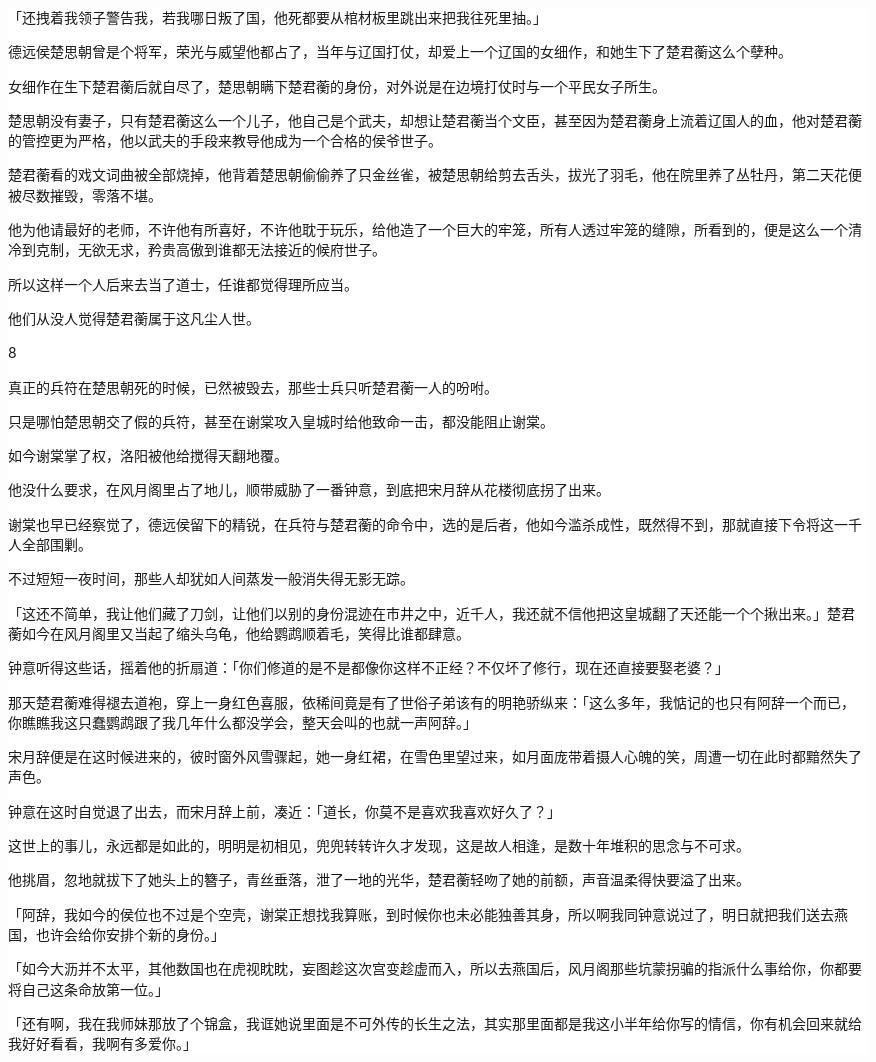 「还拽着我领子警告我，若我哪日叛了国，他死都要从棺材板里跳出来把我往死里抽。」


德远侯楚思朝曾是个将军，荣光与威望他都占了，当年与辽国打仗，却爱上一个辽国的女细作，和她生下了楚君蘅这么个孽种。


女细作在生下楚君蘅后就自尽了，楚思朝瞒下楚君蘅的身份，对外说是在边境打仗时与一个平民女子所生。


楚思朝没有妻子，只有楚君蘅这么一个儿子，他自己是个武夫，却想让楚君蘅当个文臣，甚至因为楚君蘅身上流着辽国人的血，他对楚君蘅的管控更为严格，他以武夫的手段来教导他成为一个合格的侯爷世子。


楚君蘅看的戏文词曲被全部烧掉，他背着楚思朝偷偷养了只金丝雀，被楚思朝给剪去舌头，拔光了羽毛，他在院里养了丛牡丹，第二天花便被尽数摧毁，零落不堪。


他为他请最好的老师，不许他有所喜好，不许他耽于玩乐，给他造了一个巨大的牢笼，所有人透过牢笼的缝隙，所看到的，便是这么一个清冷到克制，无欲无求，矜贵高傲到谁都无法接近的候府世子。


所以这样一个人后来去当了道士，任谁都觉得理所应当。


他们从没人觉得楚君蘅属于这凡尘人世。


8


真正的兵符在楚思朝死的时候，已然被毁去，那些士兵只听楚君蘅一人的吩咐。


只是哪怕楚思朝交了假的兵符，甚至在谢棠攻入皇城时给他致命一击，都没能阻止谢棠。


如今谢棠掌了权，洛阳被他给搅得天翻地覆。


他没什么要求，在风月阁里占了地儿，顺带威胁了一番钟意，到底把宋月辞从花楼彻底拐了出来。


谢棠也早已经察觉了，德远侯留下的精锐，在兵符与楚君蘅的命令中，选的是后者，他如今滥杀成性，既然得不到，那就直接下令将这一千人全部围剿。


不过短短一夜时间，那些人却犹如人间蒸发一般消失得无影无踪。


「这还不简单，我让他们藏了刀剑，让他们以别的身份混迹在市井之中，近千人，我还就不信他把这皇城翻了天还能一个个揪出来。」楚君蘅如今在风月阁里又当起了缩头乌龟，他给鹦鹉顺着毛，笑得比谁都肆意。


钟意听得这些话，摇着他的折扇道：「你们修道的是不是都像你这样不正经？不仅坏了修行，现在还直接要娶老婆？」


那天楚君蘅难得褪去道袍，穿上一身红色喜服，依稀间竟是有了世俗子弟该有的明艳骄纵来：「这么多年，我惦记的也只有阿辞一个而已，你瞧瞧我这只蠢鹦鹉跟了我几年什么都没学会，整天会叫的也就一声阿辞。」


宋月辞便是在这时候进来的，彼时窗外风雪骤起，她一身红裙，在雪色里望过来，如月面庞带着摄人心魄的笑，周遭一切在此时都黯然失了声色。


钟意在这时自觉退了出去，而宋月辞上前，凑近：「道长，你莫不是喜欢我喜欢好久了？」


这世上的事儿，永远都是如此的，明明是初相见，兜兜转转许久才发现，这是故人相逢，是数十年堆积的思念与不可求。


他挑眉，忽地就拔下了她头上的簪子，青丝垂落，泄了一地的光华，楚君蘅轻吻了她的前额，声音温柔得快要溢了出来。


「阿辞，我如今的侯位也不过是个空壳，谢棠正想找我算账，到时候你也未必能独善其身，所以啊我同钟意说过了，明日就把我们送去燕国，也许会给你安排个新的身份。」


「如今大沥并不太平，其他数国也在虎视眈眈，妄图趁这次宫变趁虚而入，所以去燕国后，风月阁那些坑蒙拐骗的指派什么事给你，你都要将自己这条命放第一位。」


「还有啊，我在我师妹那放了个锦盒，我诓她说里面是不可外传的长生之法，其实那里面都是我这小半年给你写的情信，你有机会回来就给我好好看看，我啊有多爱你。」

=-=-=-=-=

### [WHAT YOU HAVE TO DO]
Could you give the material again exactly as it stands, omitting any image?

### [EXERCISE SOLUTION]
 「还拽着我领子警告我，若我哪日叛了国，他死都要从棺材板里跳出来把我往死里抽。」


德远侯楚思朝曾是个将军，荣光与威望他都占了，当年与辽国打仗，却爱上一个辽国的女细作，和她生下了楚君蘅这么个孽种。


女细作在生下楚君蘅后就自尽了，楚思朝瞒下楚君蘅的身份，对外说是在边境打仗时与一个平民女子所生。


楚思朝没有妻子，只有楚君蘅这么一个儿子，他自己是个武夫，却想让楚君蘅当个文臣，甚至因为楚君蘅身上流着辽国人的血，他对楚君蘅的管控更为严格，他以武夫的手段来教导他成为一个合格的侯爷世子。


楚君蘅看的戏文词曲被全部烧掉，他背着楚思朝偷偷养了只金丝雀，被楚思朝给剪去舌头，拔光了羽毛，他在院里养了丛牡丹，第二天花便被尽数摧毁，零落不堪。


他为他请最好的老师，不许他有所喜好，不许他耽于玩乐，给他造了一个巨大的牢笼，所有人透过牢笼的缝隙，所看到的，便是这么一个清冷到克制，无欲无求，矜贵高傲到谁都无法接近的候府世子。


所以这样一个人后来去当了道士，任谁都觉得理所应当。


他们从没人觉得楚君蘅属于这凡尘人世。


8


真正的兵符在楚思朝死的时候，已然被毁去，那些士兵只听楚君蘅一人的吩咐。


只是哪怕楚思朝交了假的兵符，甚至在谢棠攻入皇城时给他致命一击，都没能阻止谢棠。


如今谢棠掌了权，洛阳被他给搅得天翻地覆。


他没什么要求，在风月阁里占了地儿，顺带威胁了一番钟意，到底把宋月辞从花楼彻底拐了出来。


谢棠也早已经察觉了，德远侯留下的精锐，在兵符与楚君蘅的命令中，选的是后者，他如今滥杀成性，既然得不到，那就直接下令将这一千人全部围剿。


不过短短一夜时间，那些人却犹如人间蒸发一般消失得无影无踪。


「这还不简单，我让他们藏了刀剑，让他们以别的身份混迹在市井之中，近千人，我还就不信他把这皇城翻了天还能一个个揪出来。」楚君蘅如今在风月阁里又当起了缩头乌龟，他给鹦鹉顺着毛，笑得比谁都肆意。


钟意听得这些话，摇着他的折扇道：「你们修道的是不是都像你这样不正经？不仅坏了修行，现在还直接要娶老婆？」


那天楚君蘅难得褪去道袍，穿上一身红色喜服，依稀间竟是有了世俗子弟该有的明艳骄纵来：「这么多年，我惦记的也只有阿辞一个而已，你瞧瞧我这只蠢鹦鹉跟了我几年什么都没学会，整天会叫的也就一声阿辞。」


宋月辞便是在这时候进来的，彼时窗外风雪骤起，她一身红裙，在雪色里望过来，如月面庞带着摄人心魄的笑，周遭一切在此时都黯然失了声色。


钟意在这时自觉退了出去，而宋月辞上前，凑近：「道长，你莫不是喜欢我喜欢好久了？」


这世上的事儿，永远都是如此的，明明是初相见，兜兜转转许久才发现，这是故人相逢，是数十年堆积的思念与不可求。


他挑眉，忽地就拔下了她头上的簪子，青丝垂落，泄了一地的光华，楚君蘅轻吻了她的前额，声音温柔得快要溢了出来。


「阿辞，我如今的侯位也不过是个空壳，谢棠正想找我算账，到时候你也未必能独善其身，所以啊我同钟意说过了，明日就把我们送去燕国，也许会给你安排个新的身份。」


「如今大沥并不太平，其他数国也在虎视眈眈，妄图趁这次宫变趁虚而入，所以去燕国后，风月阁那些坑蒙拐骗的指派什么事给你，你都要将自己这条命放第一位。」


「还有啊，我在我师妹那放了个锦盒，我诓她说里面是不可外传的长生之法，其实那里面都是我这小半年给你写的情信，你有机会回来就给我好好看看，我啊有多爱你。」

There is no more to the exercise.